Have one question on precise-add-noise, will the syntax be precise-add-noise path to folder containing wake word dataset path to folder containing noise data set path to folder to write output
After this I assume I should use precise-train
You can always run the command with --help
to check how to use it:
$ precise-add-noise --help
usage: precise-add-noise [-h] [-tg TAGS_FILE] [-if INFLATION_FACTOR]
[-nl NOISE_RATIO_LOW] [-nh NOISE_RATIO_HIGH]
folder noise_folder output_folder
Create a duplicate dataset with added noise
positional arguments:
folder Folder containing source dataset
noise_folder Folder with wav files containing noise to be added
output_folder Folder to write the duplicate generated dataset
optional arguments:
-h, --help show this help message and exit
-tg TAGS_FILE, --tags-file TAGS_FILE
Tags file to optionally load from. Default: -
-if INFLATION_FACTOR, --inflation-factor INFLATION_FACTOR
The number of noisy samples generated per single
source sample. Default: 1
-nl NOISE_RATIO_LOW, --noise-ratio-low NOISE_RATIO_LOW
Minimum random ratio of noise to sample. 1.0 is all
noise, no sample sound. Default: 0.0
-nh NOISE_RATIO_HIGH, --noise-ratio-high NOISE_RATIO_HIGH
Maximum random ratio of noise to sample. 1.0 is all
noise, no sample sound. Default: 0.4
As you can see, the 3 required arguments, in order, are:
folder Folder containing source dataset
noise_folder Folder with wav files containing noise to be added
output_folder Folder to write the duplicate generated dataset
As you may now guess, this will create a duplicated dataset with the noise added in. You would then point the data folder in precise-train
to this new, duplicated dataset.
Hi Matthew, Update from using precise-add-noise. I collected noise sample as recommended from different mic and generated output wav file. Then i did training and when i tested the model with precise-listen i got lot of false activation. Then I did a incremental training with data\random (method 2). This resolved the false activation and when i tested with precise-listen using different mic it gave good result. I then converted the model and when I used it with mycroft-core it did not give same result.

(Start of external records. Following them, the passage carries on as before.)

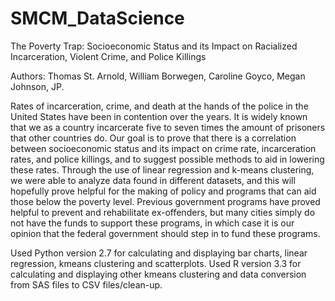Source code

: # SMCM_DataScience

The Poverty Trap: Socioeconomic Status and its Impact on Racialized Incarceration, Violent Crime, and Police Killings

Authors: Thomas St. Arnold, William Borwegen, Caroline Goyco, Megan Johnson, JP.

Rates of incarceration, crime, and death at the hands of the police in the United States have been in contention over the years. It is widely known that we as a country incarcerate five to seven times the amount of prisoners that other countries do. Our goal is to prove that there is a correlation between socioeconomic status and its impact on crime rate, incarceration rates, and police killings, and to suggest possible methods to aid in lowering these rates. Through the use of linear regression and k-means clustering, we were able to analyze data found in different datasets, and this will hopefully prove helpful for the making of policy and programs that can aid those below the poverty level. Previous government programs have proved helpful to prevent and rehabilitate ex-offenders, but many cities simply do not have the funds to support these programs, in which case it is our opinion that the federal government should step in to fund these programs.

Used Python version 2.7 for calculating and displaying bar charts, linear regression, kmeans clustering and scatterplots. Used R version 3.3 for calculating and displaying other kmeans clustering and data conversion from SAS files to CSV files/clean-up.
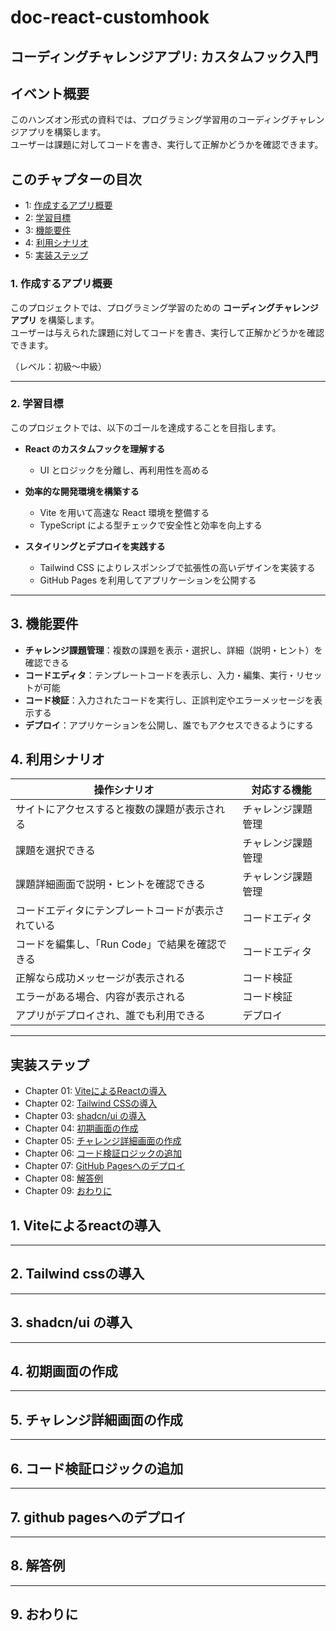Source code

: # doc-react-customhook

## コーディングチャレンジアプリ: カスタムフック入門

## イベント概要

このハンズオン形式の資料では、プログラミング学習用のコーディングチャレンジアプリを構築します。  
ユーザーは課題に対してコードを書き、実行して正解かどうかを確認できます。

## このチャプターの目次

- 1: [作成するアプリ概要](#1-作成するアプリ概要)
- 2: [学習目標](#2-学習目標)
- 3: [機能要件](#3-機能要件)
- 4: [利用シナリオ](#4-利用シナリオ)
- 5: [実装ステップ](#5-実装ステップ)

### 1. 作成するアプリ概要

このプロジェクトでは、プログラミング学習のための **コーディングチャレンジアプリ** を構築します。  
ユーザーは与えられた課題に対してコードを書き、実行して正解かどうかを確認できます。

（レベル：初級〜中級）

---

### 2. 学習目標

このプロジェクトでは、以下のゴールを達成することを目指します。

- **React のカスタムフックを理解する**  
  - UI とロジックを分離し、再利用性を高める  

- **効率的な開発環境を構築する**  
  - Vite を用いて高速な React 環境を整備する  
  - TypeScript による型チェックで安全性と効率を向上する  

- **スタイリングとデプロイを実践する**  
  - Tailwind CSS によりレスポンシブで拡張性の高いデザインを実装する  
  - GitHub Pages を利用してアプリケーションを公開する  

---

## 3. 機能要件

- **チャレンジ課題管理**：複数の課題を表示・選択し、詳細（説明・ヒント）を確認できる
- **コードエディタ**：テンプレートコードを表示し、入力・編集、実行・リセットが可能
- **コード検証**：入力されたコードを実行し、正誤判定やエラーメッセージを表示する
- **デプロイ**：アプリケーションを公開し、誰でもアクセスできるようにする

## 4. 利用シナリオ

| 操作シナリオ | 対応する機能 |
|-------------------|----------|
| サイトにアクセスすると複数の課題が表示される | チャレンジ課題管理 |
| 課題を選択できる | チャレンジ課題管理 |
| 課題詳細画面で説明・ヒントを確認できる | チャレンジ課題管理 |
| コードエディタにテンプレートコードが表示されている | コードエディタ |
| コードを編集し、「Run Code」で結果を確認できる | コードエディタ |
| 正解なら成功メッセージが表示される | コード検証 |
| エラーがある場合、内容が表示される | コード検証 |
| アプリがデプロイされ、誰でも利用できる | デプロイ |

---

## 実装ステップ

- Chapter 01: [ViteによるReactの導入](#1-viteによるreactの導入) 
- Chapter 02: [Tailwind CSSの導入](#2-tailwind-cssの導入)   
- Chapter 03: [shadcn/ui の導入](#3-shadcnui-の導入)
- Chapter 04: [初期画面の作成](#4-初期画面の作成)  
- Chapter 05: [チャレンジ詳細画面の作成](#5-チャレンジ詳細画面の作成)  
- Chapter 06: [コード検証ロジックの追加](#6-コード検証ロジックの追加)  
- Chapter 07: [GitHub Pagesへのデプロイ](#7-github-pagesへのデプロイ)  
- Chapter 08: [解答例](#8-解答例)
- Chapter 09: [おわりに](#9-おわりに)
 
## 1. Viteによるreactの導入

---

## 2. Tailwind cssの導入

---

## 3. shadcn/ui の導入

---

## 4. 初期画面の作成

---

## 5. チャレンジ詳細画面の作成

---

## 6. コード検証ロジックの追加

---

## 7. github pagesへのデプロイ

---

## 8. 解答例

---

## 9. おわりに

I got very few activation and that too with too much stress on the wake word. I played around with the threshold value, multiplier as well as energy ratio. This did not make much difference. I believe the model is now trained good, but to use it with mycroft-core the configuration of the core needs more tuning. Is there any recommendation i can try out here.
The problem might be that there's been a change with the audio processing library Precise uses. Mycroft Core I think is still using the old one. Sorry I just realized this, but I think your problem should be fixed if you modify vectorizer= in ListenerParams within precise/params.py to be vectorizer=Vectorizer.speechpy_mfccs
before training a new model. You can also try making that code change and deleting the my-copied-model.net.params
and retraining it since the audio inputs will be similar, just slightly different.
Thanks Matthew, I will try as suggested and share results here.
Edit: Quick Update: I made changed to the code and retrained the model. Tried it with mycorft-core on my laptop with a head set it worked as charm. Tomorrow i will try with mic array and share the update
I retrained my models with this setting as well. They definitely feel more correctly responsive. The training took a few more steps to get where I liked it.
Hi Matthew, I tested with mic array today and it is working good. Thanks for all your support.
Awesome to hear! Closing, but let me know if you have any other issues.
precise-add-noise
@MatthewScholefield I dont find any usage of "precise-add-noise" in training tutorial is it removed?
@EuphoriaCelestial Not removed, it's just I don't think it's ever been documented. However, we'd love contributions. Feel free to create a new page on the wiki about it.
@EuphoriaCelestial Not removed, it's just I don't think it's ever been documented. However, we'd love contributions. Feel free to create a new page on the wiki about it.
yeah I've never known about that command until I reached this issue. Can you provide more information on what it does and how to use in training progress?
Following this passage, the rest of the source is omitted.